Toyota Motor, the world’s largest automaker, plans to cut production worldwide 40 percent in September because of a shortage of computer chips that the company had avoided being hurt by until now.
The move will affect 14 plants in Japan and reduce output by about 140,000 cars and trucks next month, the company said. In the United States, Toyota expects to produce about 80,000 fewer vehicles next month than it had previously planned. The company is also cutting production in Europe, China and other countries.
“Due to Covid-19 and unexpected events with our supply chain, Toyota is experiencing additional shortages that will affect production at most of our North American plants,” the company said in a statement. “While the situation remains fluid and complex, our manufacturing and supply chain teams have worked diligently to develop countermeasures to minimize the impact on production.”
The company is also expecting North American production in August to be 60,000 to 90,000 vehicles fewer than originally planned. Toyota said the production cuts were not expected to affect North American employment, at least for now.
Several months ago, many major manufacturers, including Volkswagen, General Motors and Ford Motor, began idling plants because the semiconductor industry struggled to restore production of auto chips after last year’s pandemic-related shutdowns. But Toyota was relatively unaffected because it has been keeping large stocks of chips and other components after earlier supply problems after an 2011 earthquake and tsunami devastated parts of Japan.

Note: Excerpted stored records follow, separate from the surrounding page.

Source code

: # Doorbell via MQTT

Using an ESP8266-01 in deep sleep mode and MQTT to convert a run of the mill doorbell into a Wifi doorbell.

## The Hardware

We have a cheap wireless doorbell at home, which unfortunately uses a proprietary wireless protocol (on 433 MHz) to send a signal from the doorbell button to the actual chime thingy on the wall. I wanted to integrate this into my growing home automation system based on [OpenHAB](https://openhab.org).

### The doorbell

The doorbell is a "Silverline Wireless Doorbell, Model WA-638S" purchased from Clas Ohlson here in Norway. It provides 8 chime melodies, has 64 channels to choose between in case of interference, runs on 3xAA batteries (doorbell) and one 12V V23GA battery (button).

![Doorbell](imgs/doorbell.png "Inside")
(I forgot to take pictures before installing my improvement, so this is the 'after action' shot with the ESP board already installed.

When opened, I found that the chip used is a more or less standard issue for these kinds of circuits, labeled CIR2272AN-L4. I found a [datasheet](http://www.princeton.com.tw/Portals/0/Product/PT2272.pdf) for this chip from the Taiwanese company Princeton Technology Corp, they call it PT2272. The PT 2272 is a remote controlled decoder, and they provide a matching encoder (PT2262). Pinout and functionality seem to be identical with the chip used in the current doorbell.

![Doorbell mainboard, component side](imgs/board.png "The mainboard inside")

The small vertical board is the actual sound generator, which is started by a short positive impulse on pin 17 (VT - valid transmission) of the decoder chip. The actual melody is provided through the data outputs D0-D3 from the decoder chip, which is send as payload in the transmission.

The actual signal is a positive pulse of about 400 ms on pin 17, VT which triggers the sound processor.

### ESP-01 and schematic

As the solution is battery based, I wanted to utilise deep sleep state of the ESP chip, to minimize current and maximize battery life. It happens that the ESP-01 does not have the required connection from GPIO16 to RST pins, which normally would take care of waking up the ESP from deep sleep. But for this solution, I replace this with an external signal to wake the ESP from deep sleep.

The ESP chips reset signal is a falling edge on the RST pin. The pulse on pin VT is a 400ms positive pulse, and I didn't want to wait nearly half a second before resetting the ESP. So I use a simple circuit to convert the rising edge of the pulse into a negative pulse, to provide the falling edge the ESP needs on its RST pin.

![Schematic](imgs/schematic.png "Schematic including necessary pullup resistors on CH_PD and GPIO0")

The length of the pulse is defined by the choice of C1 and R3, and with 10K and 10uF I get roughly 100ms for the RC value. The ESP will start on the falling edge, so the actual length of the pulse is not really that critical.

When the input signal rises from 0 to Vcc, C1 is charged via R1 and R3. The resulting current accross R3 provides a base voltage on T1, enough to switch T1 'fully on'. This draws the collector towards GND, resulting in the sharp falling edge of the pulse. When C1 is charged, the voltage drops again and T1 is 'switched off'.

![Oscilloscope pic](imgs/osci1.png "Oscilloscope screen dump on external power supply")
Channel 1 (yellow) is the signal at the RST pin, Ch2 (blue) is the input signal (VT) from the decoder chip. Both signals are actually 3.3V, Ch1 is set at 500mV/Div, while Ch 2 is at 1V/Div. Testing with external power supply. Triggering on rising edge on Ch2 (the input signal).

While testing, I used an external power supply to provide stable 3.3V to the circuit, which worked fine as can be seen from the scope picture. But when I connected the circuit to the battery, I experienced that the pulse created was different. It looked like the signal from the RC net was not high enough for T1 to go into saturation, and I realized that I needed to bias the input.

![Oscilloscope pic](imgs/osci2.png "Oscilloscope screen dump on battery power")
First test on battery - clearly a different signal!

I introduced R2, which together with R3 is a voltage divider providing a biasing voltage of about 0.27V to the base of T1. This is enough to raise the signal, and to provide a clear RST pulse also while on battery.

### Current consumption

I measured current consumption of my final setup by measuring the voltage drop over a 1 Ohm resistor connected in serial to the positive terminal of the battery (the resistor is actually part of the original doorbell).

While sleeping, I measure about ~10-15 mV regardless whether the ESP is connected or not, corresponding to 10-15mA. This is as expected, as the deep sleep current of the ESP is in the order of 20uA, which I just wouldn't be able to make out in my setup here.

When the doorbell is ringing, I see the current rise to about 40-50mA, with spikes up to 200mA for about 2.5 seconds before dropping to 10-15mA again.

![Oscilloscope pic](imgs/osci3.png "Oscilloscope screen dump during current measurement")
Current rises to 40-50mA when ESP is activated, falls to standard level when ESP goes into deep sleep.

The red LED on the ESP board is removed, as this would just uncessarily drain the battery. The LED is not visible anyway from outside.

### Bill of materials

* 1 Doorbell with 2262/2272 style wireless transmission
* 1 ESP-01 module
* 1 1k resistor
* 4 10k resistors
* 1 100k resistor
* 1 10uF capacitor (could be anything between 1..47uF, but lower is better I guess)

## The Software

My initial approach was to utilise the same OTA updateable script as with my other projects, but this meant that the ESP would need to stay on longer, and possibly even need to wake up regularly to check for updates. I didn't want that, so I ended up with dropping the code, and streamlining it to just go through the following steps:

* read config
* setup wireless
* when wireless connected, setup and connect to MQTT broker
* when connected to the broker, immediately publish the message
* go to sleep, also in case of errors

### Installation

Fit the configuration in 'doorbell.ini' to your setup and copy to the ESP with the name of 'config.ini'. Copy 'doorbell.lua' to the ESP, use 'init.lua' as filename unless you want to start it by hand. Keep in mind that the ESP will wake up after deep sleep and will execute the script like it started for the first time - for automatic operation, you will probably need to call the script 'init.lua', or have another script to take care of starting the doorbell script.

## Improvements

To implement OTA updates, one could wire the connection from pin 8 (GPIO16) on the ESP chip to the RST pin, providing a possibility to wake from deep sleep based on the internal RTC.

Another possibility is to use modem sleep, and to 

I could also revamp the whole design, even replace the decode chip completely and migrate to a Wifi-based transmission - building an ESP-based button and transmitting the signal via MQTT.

Many automakers have been expecting chip supplies to improve in the second half of the year, but Toyota’s announcement suggests the problem could persist for some time. Next week Ford plans to idle a plant near Kansas City, Mo. that makes its highly profitable F-150 pick up truck because of a shortage of components that include computer chips. And G.M. stopped most of its truck production in North America for parts of this month.